Перед дальним плаванием было бы целесообразно испытать яхту по крайней мере на Темзе, но сейчас это было уже невозможно, и полдня «строевой подготовки» были очень полезны. Успех в плавании – не дело случая, на него можно было надеяться после отработки при дневном свете и хорошей погоде действий, которые потом пришлось бы делать при бурной воде и в темноте. К этому времени, всего через неделю с «Роб Роем», маленькая яхта уже казалась мне старым другом.

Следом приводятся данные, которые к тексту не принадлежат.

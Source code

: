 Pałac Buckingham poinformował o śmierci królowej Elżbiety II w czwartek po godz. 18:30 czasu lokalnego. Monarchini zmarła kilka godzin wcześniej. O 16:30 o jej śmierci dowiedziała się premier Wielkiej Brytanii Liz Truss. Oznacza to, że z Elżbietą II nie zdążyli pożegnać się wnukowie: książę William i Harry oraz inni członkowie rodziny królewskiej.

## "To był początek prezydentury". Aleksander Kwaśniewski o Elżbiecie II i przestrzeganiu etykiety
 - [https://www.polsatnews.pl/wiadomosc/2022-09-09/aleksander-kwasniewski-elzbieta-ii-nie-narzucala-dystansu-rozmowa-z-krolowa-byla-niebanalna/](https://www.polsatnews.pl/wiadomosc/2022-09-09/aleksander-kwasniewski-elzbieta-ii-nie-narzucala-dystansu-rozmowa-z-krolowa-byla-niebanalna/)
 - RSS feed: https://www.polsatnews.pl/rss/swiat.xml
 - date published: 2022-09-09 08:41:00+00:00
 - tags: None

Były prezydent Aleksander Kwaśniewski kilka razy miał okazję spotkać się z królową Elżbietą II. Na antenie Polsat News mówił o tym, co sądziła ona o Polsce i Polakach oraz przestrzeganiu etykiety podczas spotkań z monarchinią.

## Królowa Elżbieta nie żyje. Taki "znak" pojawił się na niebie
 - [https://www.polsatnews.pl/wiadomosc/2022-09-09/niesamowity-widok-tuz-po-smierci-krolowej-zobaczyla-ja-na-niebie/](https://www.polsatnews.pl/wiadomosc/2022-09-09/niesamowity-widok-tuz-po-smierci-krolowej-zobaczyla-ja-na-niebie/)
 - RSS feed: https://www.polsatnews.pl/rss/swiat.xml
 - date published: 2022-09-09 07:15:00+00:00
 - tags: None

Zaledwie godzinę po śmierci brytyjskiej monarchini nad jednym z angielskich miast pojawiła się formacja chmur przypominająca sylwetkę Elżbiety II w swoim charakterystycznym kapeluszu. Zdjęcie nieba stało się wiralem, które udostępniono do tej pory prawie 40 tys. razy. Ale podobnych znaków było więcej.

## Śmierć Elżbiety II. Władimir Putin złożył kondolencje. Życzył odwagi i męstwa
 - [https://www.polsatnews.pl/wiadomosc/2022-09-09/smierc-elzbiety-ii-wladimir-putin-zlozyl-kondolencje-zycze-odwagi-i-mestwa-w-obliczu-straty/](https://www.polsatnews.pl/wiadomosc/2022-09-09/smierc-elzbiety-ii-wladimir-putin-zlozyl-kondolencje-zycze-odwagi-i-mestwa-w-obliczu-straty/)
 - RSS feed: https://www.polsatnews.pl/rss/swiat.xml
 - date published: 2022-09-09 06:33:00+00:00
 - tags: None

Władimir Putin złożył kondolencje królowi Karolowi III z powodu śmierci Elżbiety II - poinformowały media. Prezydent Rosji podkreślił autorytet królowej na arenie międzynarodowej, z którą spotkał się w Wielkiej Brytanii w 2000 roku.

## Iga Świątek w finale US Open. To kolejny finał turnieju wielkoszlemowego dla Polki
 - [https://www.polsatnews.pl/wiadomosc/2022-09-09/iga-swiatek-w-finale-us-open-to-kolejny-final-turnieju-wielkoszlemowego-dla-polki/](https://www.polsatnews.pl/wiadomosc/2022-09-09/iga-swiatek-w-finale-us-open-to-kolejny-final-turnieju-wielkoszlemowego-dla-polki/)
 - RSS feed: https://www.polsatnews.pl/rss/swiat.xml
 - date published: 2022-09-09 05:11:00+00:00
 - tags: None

За это время проявились ее многочисленные достоинства и несколько недостатков. Счастливая жизнь на борту захватила меня, но я все же оставил лодку в Дувре и поспешил в Лондон на ежегодную инспекцию частей шотландских добровольцев. Проведя свою отличную роту стрелков в килтах через Гайд‑парк, их капитан вложил свой палаш в ножны, чтобы снова взять в руке румпель и продолжить путешествие.

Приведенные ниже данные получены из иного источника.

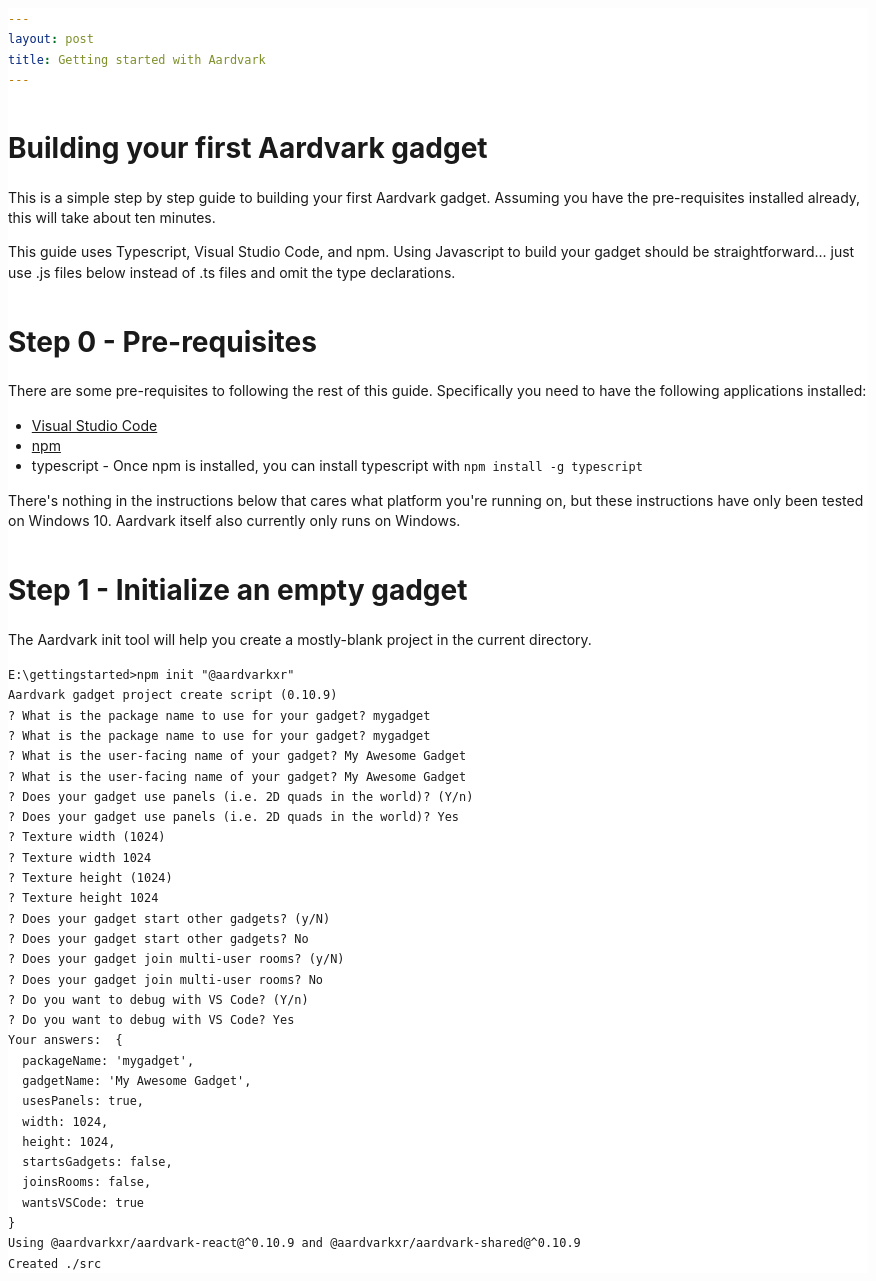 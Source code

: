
 ```yaml
---
layout: post
title: Getting started with Aardvark
---
```

# Building your first Aardvark gadget

This is a simple step by step guide to building your first Aardvark gadget.
Assuming you have the pre-requisites installed already, this will take about ten minutes.

This guide uses Typescript, Visual Studio Code, and npm.
Using Javascript to build your gadget should be straightforward... just use .js files below instead of .ts files and omit the type declarations.

# Step 0 - Pre-requisites

There are some pre-requisites to following the rest of this guide.
Specifically you need to have the following applications installed:
* [Visual Studio Code](https://code.visualstudio.com/download)
* [npm](https://www.npmjs.com/get-npm)
* typescript - Once npm is installed, you can install typescript with `npm install -g typescript`

There's nothing in the instructions below that cares what platform you're running on, but these instructions have only been tested on Windows 10.
Aardvark itself also currently only runs on Windows.

# Step 1 - Initialize an empty gadget

The Aardvark init tool will help you create a mostly-blank project in the current directory.

```console
E:\gettingstarted>npm init "@aardvarkxr"
Aardvark gadget project create script (0.10.9)
? What is the package name to use for your gadget? mygadget
? What is the package name to use for your gadget? mygadget
? What is the user-facing name of your gadget? My Awesome Gadget
? What is the user-facing name of your gadget? My Awesome Gadget
? Does your gadget use panels (i.e. 2D quads in the world)? (Y/n)
? Does your gadget use panels (i.e. 2D quads in the world)? Yes
? Texture width (1024)
? Texture width 1024
? Texture height (1024)
? Texture height 1024
? Does your gadget start other gadgets? (y/N)
? Does your gadget start other gadgets? No
? Does your gadget join multi-user rooms? (y/N)
? Does your gadget join multi-user rooms? No
? Do you want to debug with VS Code? (Y/n)
? Do you want to debug with VS Code? Yes
Your answers:  {
  packageName: 'mygadget',
  gadgetName: 'My Awesome Gadget',
  usesPanels: true,
  width: 1024,
  height: 1024,
  startsGadgets: false,
  joinsRooms: false,
  wantsVSCode: true
}
Using @aardvarkxr/aardvark-react@^0.10.9 and @aardvarkxr/aardvark-shared@^0.10.9
Created ./src
```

Новые снасти из грубых веревок сильно натерли мне руки, и они имели ужасный вид – в волдырях, опухшие и украшенные порезами, синяками и шрамами. Не скоро я снова надену перчатки или смогу появиться за обеденным столом. Это дало мне урок: спешить лучше помедленней. Когда каждое дело с утра до ночи приходится делать все своими пальцами, важно спаси их от синяков и мозолей. Нет ничего хуже бесполезной работы, а понадобиться может каждая частица жизненных сил, которые есть у вас в тот или иной день.

В Дувре стояла шхуна «Sappho». Ее владелец, член нашего клуба мистер Лоутон, попрощался с «Роб Роем» и отплыл в Исландию, а я приготовил в пять часов горячий завтрак и на рассвете отправился в Булонь. Все вокруг выглядело как гравюра на дереве, бледная и бесцветная. При пересечении Канала не произошло ничего особенного. Это было просто приятное плавание в хороший день, на хорошей маленькой лодке.


[1] Во время четвертого посещения этой дурацкой мелководной гавани (одной из самых неудобных) я прикрепил по бокам в качестве костылей весла и едва мог успокоиться от страха, что какое‑то из‑них сломается: они гнулись и стонали, протестуя против нескольких тонн веса.